---------- The records

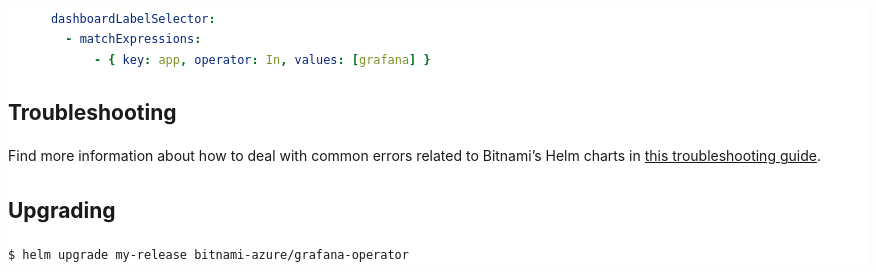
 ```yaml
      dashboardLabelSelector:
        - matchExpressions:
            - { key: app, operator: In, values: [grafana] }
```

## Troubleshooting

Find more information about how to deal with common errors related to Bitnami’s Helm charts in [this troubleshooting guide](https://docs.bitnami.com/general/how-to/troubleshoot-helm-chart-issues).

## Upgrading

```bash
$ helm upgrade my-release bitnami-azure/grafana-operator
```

--------------------
---------- The records

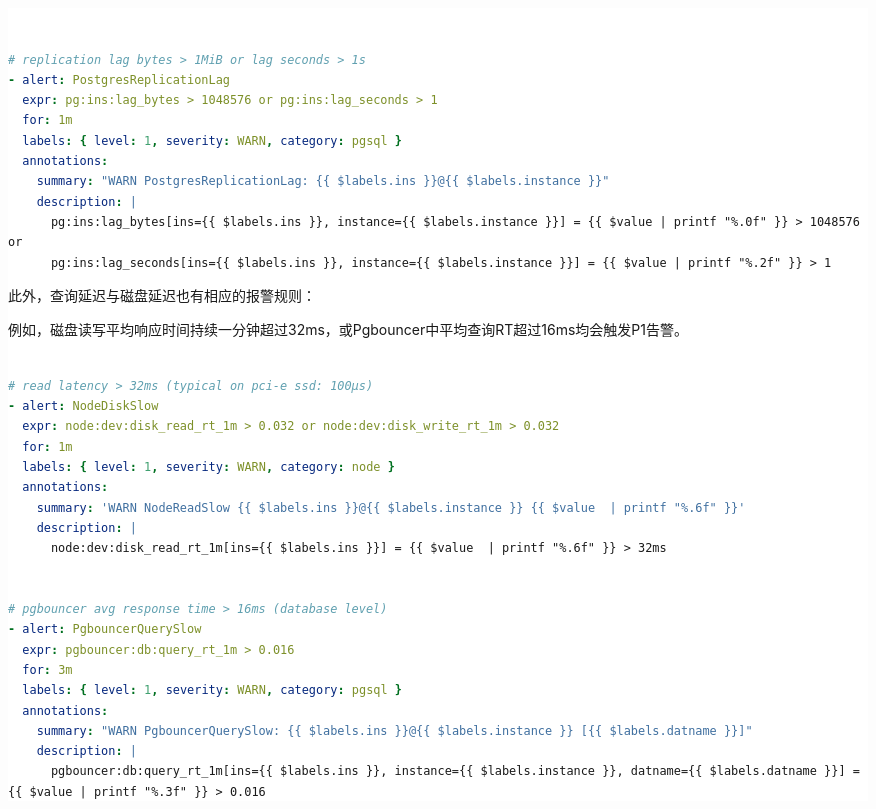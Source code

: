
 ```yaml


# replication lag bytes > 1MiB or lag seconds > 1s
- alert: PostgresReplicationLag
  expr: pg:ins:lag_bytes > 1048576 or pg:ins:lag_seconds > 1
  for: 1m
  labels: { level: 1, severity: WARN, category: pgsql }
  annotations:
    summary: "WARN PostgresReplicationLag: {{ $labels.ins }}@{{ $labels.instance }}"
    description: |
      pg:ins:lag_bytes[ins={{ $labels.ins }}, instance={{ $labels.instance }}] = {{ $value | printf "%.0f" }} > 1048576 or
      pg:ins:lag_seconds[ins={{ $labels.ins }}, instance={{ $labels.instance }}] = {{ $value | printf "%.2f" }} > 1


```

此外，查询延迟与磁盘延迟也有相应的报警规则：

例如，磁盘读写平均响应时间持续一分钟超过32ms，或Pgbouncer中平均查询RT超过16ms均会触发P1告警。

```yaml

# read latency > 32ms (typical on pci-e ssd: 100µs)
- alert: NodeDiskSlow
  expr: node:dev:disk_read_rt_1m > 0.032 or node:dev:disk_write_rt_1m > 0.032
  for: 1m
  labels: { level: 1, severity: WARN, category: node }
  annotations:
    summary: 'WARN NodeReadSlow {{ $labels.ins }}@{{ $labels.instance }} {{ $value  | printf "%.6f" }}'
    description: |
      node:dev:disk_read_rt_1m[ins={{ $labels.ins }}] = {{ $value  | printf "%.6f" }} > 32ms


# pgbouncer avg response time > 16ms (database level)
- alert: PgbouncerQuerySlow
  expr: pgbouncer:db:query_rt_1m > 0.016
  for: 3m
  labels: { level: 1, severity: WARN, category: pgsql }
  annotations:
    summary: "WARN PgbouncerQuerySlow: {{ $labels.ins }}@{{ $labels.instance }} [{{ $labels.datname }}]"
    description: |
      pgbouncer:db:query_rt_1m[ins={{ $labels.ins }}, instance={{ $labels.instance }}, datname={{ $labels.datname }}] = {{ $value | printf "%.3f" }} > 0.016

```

--------------------

*About this exercise*: Please copy out every line in the listing that has the string "level".

*Solved exercise*:
  labels: { level: 1, severity: WARN, category: pgsql }
  labels: { level: 1, severity: WARN, category: node }
# pgbouncer avg response time > 16ms (database level)
  labels: { level: 1, severity: WARN, category: pgsql }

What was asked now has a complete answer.